Workplace emergency savings accounts (or ESAs as they’re starting to be known) have rapidly become the top requested financial benefit for most working Americans. It’s easy to understand why when 53% of Americans don’t have any emergency funds according to CNBC Your Money Financial Confidence Survey and nearly 40% would struggle to handle a $400 unexpected emergency according to the latest from the Federal Reserve. All of this in a high inflation world.
Employers are responding to this urgent need to drive better financial wellness and are now further motivated by the passage of Secure Act 2.0, which highlights emergency savings. In fact, Transamerica predicts that 40% – 60% of all employers will offer emergency savings accounts by 2026. And at a recent Plan Sponsor Council of America conference, roughly three in four plan sponsor attendees raised their hands in response to a question prompting how many planned to adopt emergency savings in 2024 or 2025.
As organizations’ strategic conversations shift from “are we doing emergency savings?” to “what should we consider as part of an emergency savings program”, they’re leveraging Requests for Proposals (RFPs) and Requests for Information (RFI) to learn.
If you’re leading one of these RFP or RFI searches for workplace emergency savings accounts, you don’t need to start from scratch. We’ve put together a comprehensive list of factors to consider based on our experience with large business and enterprises, benefits consultants, retirement plan advisors, as well as actual RFPs we’ve submitted.
Examples of key factors include plan design, platform capabilities, program economics, technical integration and program implementation, security and privacy, engagement and marketing approach, and measuring success.
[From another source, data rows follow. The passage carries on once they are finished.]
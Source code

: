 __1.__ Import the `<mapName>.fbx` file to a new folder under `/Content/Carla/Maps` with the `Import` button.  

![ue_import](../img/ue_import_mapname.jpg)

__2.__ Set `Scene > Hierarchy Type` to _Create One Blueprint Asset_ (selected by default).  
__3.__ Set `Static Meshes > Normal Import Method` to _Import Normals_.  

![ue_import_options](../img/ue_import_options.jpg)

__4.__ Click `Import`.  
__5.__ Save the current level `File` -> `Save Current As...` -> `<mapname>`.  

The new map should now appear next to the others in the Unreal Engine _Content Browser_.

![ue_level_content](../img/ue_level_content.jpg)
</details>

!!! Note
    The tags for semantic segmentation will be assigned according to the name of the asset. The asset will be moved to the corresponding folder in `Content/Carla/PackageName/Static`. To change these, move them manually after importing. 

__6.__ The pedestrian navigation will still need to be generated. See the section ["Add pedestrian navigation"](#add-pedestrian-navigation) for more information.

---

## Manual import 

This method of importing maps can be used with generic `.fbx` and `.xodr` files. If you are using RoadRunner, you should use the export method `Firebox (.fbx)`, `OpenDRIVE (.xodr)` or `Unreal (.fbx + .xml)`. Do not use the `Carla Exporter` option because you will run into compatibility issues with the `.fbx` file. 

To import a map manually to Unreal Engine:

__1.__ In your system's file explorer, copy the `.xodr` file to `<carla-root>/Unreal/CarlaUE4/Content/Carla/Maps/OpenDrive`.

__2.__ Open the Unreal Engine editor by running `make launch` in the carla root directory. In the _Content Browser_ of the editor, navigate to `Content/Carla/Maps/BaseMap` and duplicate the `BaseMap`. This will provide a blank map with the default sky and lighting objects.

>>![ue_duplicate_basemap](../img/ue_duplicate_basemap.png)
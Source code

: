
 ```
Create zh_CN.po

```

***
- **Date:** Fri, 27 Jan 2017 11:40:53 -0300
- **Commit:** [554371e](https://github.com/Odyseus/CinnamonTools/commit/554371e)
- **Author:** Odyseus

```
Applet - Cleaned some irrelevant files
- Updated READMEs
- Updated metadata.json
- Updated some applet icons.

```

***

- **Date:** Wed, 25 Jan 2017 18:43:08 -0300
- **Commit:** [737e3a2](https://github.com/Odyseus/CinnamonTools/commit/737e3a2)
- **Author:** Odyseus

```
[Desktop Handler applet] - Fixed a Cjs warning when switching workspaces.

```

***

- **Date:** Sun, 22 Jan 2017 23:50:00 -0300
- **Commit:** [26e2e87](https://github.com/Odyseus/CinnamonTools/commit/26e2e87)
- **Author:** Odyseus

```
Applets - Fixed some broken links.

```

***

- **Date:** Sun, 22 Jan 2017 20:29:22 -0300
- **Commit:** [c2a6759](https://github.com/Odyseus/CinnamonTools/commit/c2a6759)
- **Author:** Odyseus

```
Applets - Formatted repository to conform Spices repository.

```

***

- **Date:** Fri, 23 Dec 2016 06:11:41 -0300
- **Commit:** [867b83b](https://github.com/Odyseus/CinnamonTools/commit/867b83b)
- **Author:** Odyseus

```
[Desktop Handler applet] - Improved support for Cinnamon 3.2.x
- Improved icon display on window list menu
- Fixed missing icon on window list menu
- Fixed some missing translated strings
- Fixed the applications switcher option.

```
Let’s dive in.
Want a simple RFP template that captures these factors? Reach out to us at firstname.lastname@example.org and we will send you a file directly!
Workplace Emergency Savings Plan Design
In retirement savings, plan design refers to the series of decision a plan sponsor makes as they formalize a 401(k) or similar such benefit. It covers eligibility, automatic enrollment, employer contributions, deductions and loans, and a myriad of other factors.
Thankfully, the world of emergency savings is intentionally simpler. We suggest including the following factors in your RFP:
In-plan or out-of-plan
This is the first big decision: do you want an in-plan or out-of-plan emergency savings program? But it should not be made in isolation. An “in-plan” emergency savings account is rolled out typically alongside the retirement savings plan subject to ERISA law. Secure Act 2.0 specifically enables automatic enrollment into in-plan ESAs, but there are some drawbacks as well. Out-of-plan are often simpler and provide greater flexibility with employer contributions, but do not enjoy automatic enrollment yet or the same pipelines built for retirement savings.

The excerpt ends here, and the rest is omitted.